WORK INSTRUCTION
Retype the records in full, exactly as they stand.

TASK MATERIAL
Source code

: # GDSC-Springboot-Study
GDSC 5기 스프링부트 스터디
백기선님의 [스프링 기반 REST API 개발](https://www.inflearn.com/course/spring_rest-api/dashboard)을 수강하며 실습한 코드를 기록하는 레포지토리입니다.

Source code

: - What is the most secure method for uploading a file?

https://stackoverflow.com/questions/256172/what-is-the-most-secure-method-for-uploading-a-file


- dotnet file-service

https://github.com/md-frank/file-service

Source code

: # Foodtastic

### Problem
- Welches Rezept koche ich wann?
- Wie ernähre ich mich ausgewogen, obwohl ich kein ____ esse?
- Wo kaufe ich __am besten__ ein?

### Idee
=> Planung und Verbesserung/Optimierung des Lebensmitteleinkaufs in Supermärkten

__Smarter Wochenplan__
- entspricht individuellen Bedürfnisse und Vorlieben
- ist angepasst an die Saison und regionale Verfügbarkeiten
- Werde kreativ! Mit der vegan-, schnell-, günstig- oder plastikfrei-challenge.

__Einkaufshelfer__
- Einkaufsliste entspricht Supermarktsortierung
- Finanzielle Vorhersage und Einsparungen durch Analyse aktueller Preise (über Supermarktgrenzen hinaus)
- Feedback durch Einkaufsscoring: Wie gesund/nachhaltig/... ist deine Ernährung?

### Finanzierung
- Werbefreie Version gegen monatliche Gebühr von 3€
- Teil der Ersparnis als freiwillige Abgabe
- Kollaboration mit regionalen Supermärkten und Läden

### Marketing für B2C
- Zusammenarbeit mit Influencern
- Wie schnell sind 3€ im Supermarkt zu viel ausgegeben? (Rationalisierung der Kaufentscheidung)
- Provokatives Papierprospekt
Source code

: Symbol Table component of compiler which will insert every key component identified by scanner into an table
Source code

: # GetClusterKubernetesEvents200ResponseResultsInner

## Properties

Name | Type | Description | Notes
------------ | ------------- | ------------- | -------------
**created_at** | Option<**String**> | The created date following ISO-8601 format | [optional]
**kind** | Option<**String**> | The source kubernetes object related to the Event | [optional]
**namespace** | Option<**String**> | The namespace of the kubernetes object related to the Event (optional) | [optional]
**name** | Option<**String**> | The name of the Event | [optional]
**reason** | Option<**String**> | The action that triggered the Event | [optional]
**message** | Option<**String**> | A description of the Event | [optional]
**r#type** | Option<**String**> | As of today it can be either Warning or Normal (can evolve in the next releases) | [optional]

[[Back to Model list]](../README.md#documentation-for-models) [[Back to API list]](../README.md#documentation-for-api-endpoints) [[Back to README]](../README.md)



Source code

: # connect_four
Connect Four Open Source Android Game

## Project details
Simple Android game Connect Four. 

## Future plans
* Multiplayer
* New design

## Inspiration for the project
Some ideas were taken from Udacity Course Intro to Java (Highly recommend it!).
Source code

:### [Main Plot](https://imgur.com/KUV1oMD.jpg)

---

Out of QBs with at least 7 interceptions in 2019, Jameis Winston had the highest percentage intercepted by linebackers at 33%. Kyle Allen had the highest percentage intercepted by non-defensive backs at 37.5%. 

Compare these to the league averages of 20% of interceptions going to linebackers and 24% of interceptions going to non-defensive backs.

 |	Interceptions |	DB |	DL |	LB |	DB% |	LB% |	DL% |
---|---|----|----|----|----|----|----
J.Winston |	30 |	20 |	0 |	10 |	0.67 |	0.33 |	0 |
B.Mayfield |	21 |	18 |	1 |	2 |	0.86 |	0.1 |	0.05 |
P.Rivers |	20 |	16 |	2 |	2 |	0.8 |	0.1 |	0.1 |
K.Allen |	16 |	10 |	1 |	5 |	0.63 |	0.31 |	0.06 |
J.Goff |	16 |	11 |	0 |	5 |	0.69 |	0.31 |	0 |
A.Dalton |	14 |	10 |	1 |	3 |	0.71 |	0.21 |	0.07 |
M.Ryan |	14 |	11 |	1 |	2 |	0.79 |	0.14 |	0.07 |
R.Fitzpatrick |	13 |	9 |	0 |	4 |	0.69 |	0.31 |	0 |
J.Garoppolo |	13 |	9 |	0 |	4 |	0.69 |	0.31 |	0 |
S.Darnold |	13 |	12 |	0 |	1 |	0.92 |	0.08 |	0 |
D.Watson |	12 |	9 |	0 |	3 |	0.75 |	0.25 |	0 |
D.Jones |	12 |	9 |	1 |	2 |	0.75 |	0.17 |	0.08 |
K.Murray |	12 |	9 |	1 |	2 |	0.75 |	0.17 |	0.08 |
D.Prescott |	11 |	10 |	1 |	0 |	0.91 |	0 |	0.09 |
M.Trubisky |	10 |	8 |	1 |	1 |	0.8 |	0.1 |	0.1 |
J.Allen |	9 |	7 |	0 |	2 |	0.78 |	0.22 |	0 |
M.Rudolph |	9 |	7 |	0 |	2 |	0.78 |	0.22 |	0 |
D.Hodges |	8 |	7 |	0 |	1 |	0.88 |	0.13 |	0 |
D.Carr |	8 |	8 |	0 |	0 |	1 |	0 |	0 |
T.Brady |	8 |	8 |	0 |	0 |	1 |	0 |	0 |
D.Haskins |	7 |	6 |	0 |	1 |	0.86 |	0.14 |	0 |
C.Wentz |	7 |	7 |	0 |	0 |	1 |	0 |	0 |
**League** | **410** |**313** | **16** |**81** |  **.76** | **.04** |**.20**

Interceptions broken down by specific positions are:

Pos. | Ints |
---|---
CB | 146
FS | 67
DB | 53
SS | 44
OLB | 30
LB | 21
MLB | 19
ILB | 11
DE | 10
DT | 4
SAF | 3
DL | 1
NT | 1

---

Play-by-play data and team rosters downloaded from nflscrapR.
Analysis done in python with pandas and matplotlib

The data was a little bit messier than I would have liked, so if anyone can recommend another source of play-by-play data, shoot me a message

RESULT BELOW
Source code

: # GDSC-Springboot-Study
GDSC 5기 스프링부트 스터디
백기선님의 [스프링 기반 REST API 개발](https://www.inflearn.com/course/spring_rest-api/dashboard)을 수강하며 실습한 코드를 기록하는 레포지토리입니다.

Source code

: - What is the most secure method for uploading a file?

https://stackoverflow.com/questions/256172/what-is-the-most-secure-method-for-uploading-a-file


- dotnet file-service

https://github.com/md-frank/file-service

Source code

: # Foodtastic

### Problem
- Welches Rezept koche ich wann?
- Wie ernähre ich mich ausgewogen, obwohl ich kein ____ esse?
- Wo kaufe ich __am besten__ ein?

### Idee
=> Planung und Verbesserung/Optimierung des Lebensmitteleinkaufs in Supermärkten

__Smarter Wochenplan__
- entspricht individuellen Bedürfnisse und Vorlieben
- ist angepasst an die Saison und regionale Verfügbarkeiten
- Werde kreativ! Mit der vegan-, schnell-, günstig- oder plastikfrei-challenge.

__Einkaufshelfer__
- Einkaufsliste entspricht Supermarktsortierung
- Finanzielle Vorhersage und Einsparungen durch Analyse aktueller Preise (über Supermarktgrenzen hinaus)
- Feedback durch Einkaufsscoring: Wie gesund/nachhaltig/... ist deine Ernährung?

### Finanzierung
- Werbefreie Version gegen monatliche Gebühr von 3€
- Teil der Ersparnis als freiwillige Abgabe
- Kollaboration mit regionalen Supermärkten und Läden

### Marketing für B2C
- Zusammenarbeit mit Influencern
- Wie schnell sind 3€ im Supermarkt zu viel ausgegeben? (Rationalisierung der Kaufentscheidung)
- Provokatives Papierprospekt
Source code

: Symbol Table component of compiler which will insert every key component identified by scanner into an table
Source code

: # GetClusterKubernetesEvents200ResponseResultsInner

## Properties

Name | Type | Description | Notes
------------ | ------------- | ------------- | -------------
**created_at** | Option<**String**> | The created date following ISO-8601 format | [optional]
**kind** | Option<**String**> | The source kubernetes object related to the Event | [optional]
**namespace** | Option<**String**> | The namespace of the kubernetes object related to the Event (optional) | [optional]
**name** | Option<**String**> | The name of the Event | [optional]
**reason** | Option<**String**> | The action that triggered the Event | [optional]
**message** | Option<**String**> | A description of the Event | [optional]
**r#type** | Option<**String**> | As of today it can be either Warning or Normal (can evolve in the next releases) | [optional]

[[Back to Model list]](../README.md#documentation-for-models) [[Back to API list]](../README.md#documentation-for-api-endpoints) [[Back to README]](../README.md)



Source code

: # connect_four
Connect Four Open Source Android Game

## Project details
Simple Android game Connect Four. 

## Future plans
* Multiplayer
* New design

## Inspiration for the project
Some ideas were taken from Udacity Course Intro to Java (Highly recommend it!).
Source code

:### [Main Plot](https://imgur.com/KUV1oMD.jpg)

---

Out of QBs with at least 7 interceptions in 2019, Jameis Winston had the highest percentage intercepted by linebackers at 33%. Kyle Allen had the highest percentage intercepted by non-defensive backs at 37.5%. 

Compare these to the league averages of 20% of interceptions going to linebackers and 24% of interceptions going to non-defensive backs.

 |	Interceptions |	DB |	DL |	LB |	DB% |	LB% |	DL% |
---|---|----|----|----|----|----|----
J.Winston |	30 |	20 |	0 |	10 |	0.67 |	0.33 |	0 |
B.Mayfield |	21 |	18 |	1 |	2 |	0.86 |	0.1 |	0.05 |
P.Rivers |	20 |	16 |	2 |	2 |	0.8 |	0.1 |	0.1 |
K.Allen |	16 |	10 |	1 |	5 |	0.63 |	0.31 |	0.06 |
J.Goff |	16 |	11 |	0 |	5 |	0.69 |	0.31 |	0 |
A.Dalton |	14 |	10 |	1 |	3 |	0.71 |	0.21 |	0.07 |
M.Ryan |	14 |	11 |	1 |	2 |	0.79 |	0.14 |	0.07 |
R.Fitzpatrick |	13 |	9 |	0 |	4 |	0.69 |	0.31 |	0 |
J.Garoppolo |	13 |	9 |	0 |	4 |	0.69 |	0.31 |	0 |
S.Darnold |	13 |	12 |	0 |	1 |	0.92 |	0.08 |	0 |
D.Watson |	12 |	9 |	0 |	3 |	0.75 |	0.25 |	0 |
D.Jones |	12 |	9 |	1 |	2 |	0.75 |	0.17 |	0.08 |
K.Murray |	12 |	9 |	1 |	2 |	0.75 |	0.17 |	0.08 |
D.Prescott |	11 |	10 |	1 |	0 |	0.91 |	0 |	0.09 |
M.Trubisky |	10 |	8 |	1 |	1 |	0.8 |	0.1 |	0.1 |
J.Allen |	9 |	7 |	0 |	2 |	0.78 |	0.22 |	0 |
M.Rudolph |	9 |	7 |	0 |	2 |	0.78 |	0.22 |	0 |
D.Hodges |	8 |	7 |	0 |	1 |	0.88 |	0.13 |	0 |
D.Carr |	8 |	8 |	0 |	0 |	1 |	0 |	0 |
T.Brady |	8 |	8 |	0 |	0 |	1 |	0 |	0 |
D.Haskins |	7 |	6 |	0 |	1 |	0.86 |	0.14 |	0 |
C.Wentz |	7 |	7 |	0 |	0 |	1 |	0 |	0 |
**League** | **410** |**313** | **16** |**81** |  **.76** | **.04** |**.20**

Interceptions broken down by specific positions are:

Pos. | Ints |
---|---
CB | 146
FS | 67
DB | 53
SS | 44
OLB | 30
LB | 21
MLB | 19
ILB | 11
DE | 10
DT | 4
SAF | 3
DL | 1
NT | 1

---

Play-by-play data and team rosters downloaded from nflscrapR.
Analysis done in python with pandas and matplotlib

The data was a little bit messier than I would have liked, so if anyone can recommend another source of play-by-play data, shoot me a message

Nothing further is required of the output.